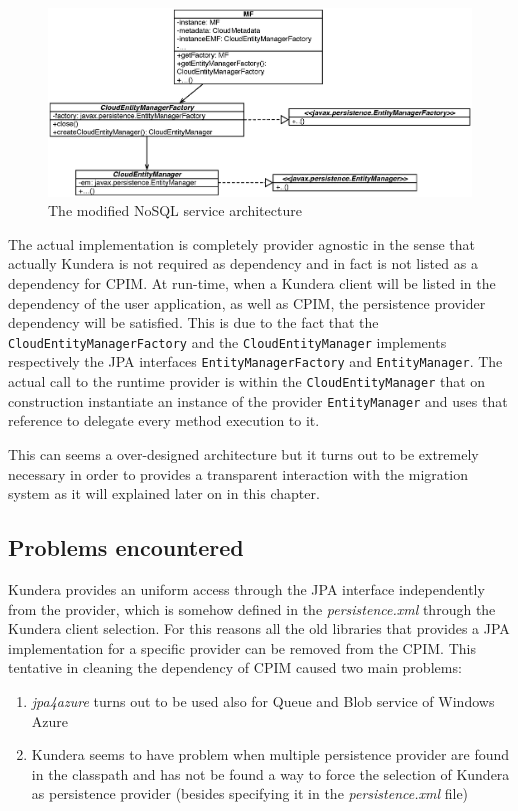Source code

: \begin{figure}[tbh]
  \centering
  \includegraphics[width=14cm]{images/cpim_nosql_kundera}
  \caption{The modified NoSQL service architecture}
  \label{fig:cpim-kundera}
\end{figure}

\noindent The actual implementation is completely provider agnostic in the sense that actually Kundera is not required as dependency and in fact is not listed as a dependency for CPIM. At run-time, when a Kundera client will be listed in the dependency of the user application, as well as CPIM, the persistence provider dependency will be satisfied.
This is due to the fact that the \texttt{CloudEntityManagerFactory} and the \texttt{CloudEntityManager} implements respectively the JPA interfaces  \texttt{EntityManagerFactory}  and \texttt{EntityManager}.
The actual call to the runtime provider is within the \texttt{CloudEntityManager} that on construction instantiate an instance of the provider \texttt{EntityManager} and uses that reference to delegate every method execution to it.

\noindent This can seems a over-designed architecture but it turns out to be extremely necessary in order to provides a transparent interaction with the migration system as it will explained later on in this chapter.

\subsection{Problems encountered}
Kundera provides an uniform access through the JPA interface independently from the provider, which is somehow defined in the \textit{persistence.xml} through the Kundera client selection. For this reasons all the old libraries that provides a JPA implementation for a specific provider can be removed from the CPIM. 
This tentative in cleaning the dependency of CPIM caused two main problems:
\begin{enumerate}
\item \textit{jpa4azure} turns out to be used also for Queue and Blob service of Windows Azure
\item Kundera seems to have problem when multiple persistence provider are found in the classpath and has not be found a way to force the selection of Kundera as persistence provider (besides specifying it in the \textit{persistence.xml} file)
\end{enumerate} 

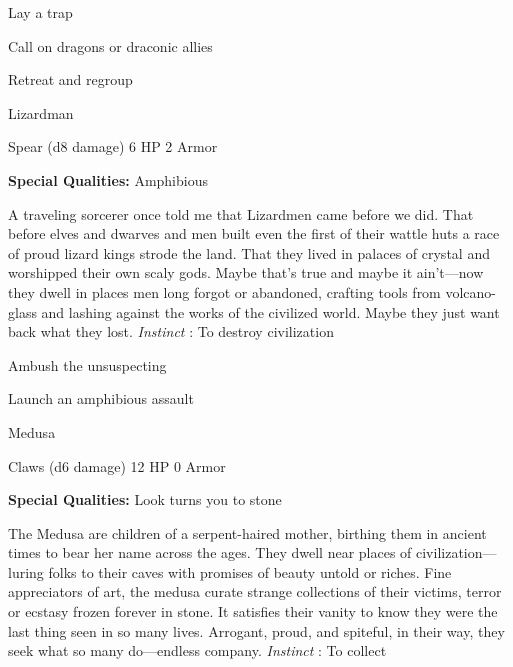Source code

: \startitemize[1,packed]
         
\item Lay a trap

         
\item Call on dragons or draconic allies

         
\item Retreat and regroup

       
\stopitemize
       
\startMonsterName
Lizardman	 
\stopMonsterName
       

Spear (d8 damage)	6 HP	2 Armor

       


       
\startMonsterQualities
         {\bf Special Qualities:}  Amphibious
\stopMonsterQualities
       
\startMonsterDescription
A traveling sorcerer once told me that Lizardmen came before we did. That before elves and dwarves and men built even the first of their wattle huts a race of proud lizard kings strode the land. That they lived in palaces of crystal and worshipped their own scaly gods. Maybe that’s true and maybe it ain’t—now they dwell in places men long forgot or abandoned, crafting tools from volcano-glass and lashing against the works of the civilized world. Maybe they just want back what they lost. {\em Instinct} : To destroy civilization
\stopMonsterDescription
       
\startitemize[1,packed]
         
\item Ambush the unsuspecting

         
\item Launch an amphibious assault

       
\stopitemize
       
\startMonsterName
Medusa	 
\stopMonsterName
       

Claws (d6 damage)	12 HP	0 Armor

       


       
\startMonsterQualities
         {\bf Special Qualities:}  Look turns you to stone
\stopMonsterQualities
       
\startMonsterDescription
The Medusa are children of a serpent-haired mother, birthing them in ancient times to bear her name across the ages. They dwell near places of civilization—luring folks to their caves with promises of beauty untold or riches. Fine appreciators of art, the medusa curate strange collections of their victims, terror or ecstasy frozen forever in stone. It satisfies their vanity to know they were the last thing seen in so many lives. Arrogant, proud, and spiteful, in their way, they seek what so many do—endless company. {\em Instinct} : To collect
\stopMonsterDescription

——————————

## Exercise details
Would you print all the entries again exactly, minus any pictures?

## Solution
Source code

: \begin{figure}[tbh]
  \centering
  \includegraphics[width=14cm]{images/cpim_nosql_kundera}
  \caption{The modified NoSQL service architecture}
  \label{fig:cpim-kundera}
\end{figure}

\noindent The actual implementation is completely provider agnostic in the sense that actually Kundera is not required as dependency and in fact is not listed as a dependency for CPIM. At run-time, when a Kundera client will be listed in the dependency of the user application, as well as CPIM, the persistence provider dependency will be satisfied.
This is due to the fact that the \texttt{CloudEntityManagerFactory} and the \texttt{CloudEntityManager} implements respectively the JPA interfaces  \texttt{EntityManagerFactory}  and \texttt{EntityManager}.
The actual call to the runtime provider is within the \texttt{CloudEntityManager} that on construction instantiate an instance of the provider \texttt{EntityManager} and uses that reference to delegate every method execution to it.

\noindent This can seems a over-designed architecture but it turns out to be extremely necessary in order to provides a transparent interaction with the migration system as it will explained later on in this chapter.

\subsection{Problems encountered}
Kundera provides an uniform access through the JPA interface independently from the provider, which is somehow defined in the \textit{persistence.xml} through the Kundera client selection. For this reasons all the old libraries that provides a JPA implementation for a specific provider can be removed from the CPIM. 
This tentative in cleaning the dependency of CPIM caused two main problems:
\begin{enumerate}
\item \textit{jpa4azure} turns out to be used also for Queue and Blob service of Windows Azure
\item Kundera seems to have problem when multiple persistence provider are found in the classpath and has not be found a way to force the selection of Kundera as persistence provider (besides specifying it in the \textit{persistence.xml} file)
\end{enumerate} 

Source code

: \startitemize[1,packed]
         
\item Lay a trap

         
\item Call on dragons or draconic allies

         
\item Retreat and regroup

       
\stopitemize
       
\startMonsterName
Lizardman	 
\stopMonsterName
       

Spear (d8 damage)	6 HP	2 Armor

       


       
\startMonsterQualities
         {\bf Special Qualities:}  Amphibious
\stopMonsterQualities
       
\startMonsterDescription
A traveling sorcerer once told me that Lizardmen came before we did. That before elves and dwarves and men built even the first of their wattle huts a race of proud lizard kings strode the land. That they lived in palaces of crystal and worshipped their own scaly gods. Maybe that’s true and maybe it ain’t—now they dwell in places men long forgot or abandoned, crafting tools from volcano-glass and lashing against the works of the civilized world. Maybe they just want back what they lost. {\em Instinct} : To destroy civilization
\stopMonsterDescription
       
\startitemize[1,packed]
         
\item Ambush the unsuspecting

         
\item Launch an amphibious assault

       
\stopitemize
       
\startMonsterName
Medusa	 
\stopMonsterName
       

Claws (d6 damage)	12 HP	0 Armor

       


       
\startMonsterQualities
         {\bf Special Qualities:}  Look turns you to stone
\stopMonsterQualities
       
\startMonsterDescription
The Medusa are children of a serpent-haired mother, birthing them in ancient times to bear her name across the ages. They dwell near places of civilization—luring folks to their caves with promises of beauty untold or riches. Fine appreciators of art, the medusa curate strange collections of their victims, terror or ecstasy frozen forever in stone. It satisfies their vanity to know they were the last thing seen in so many lives. Arrogant, proud, and spiteful, in their way, they seek what so many do—endless company. {\em Instinct} : To collect
\stopMonsterDescription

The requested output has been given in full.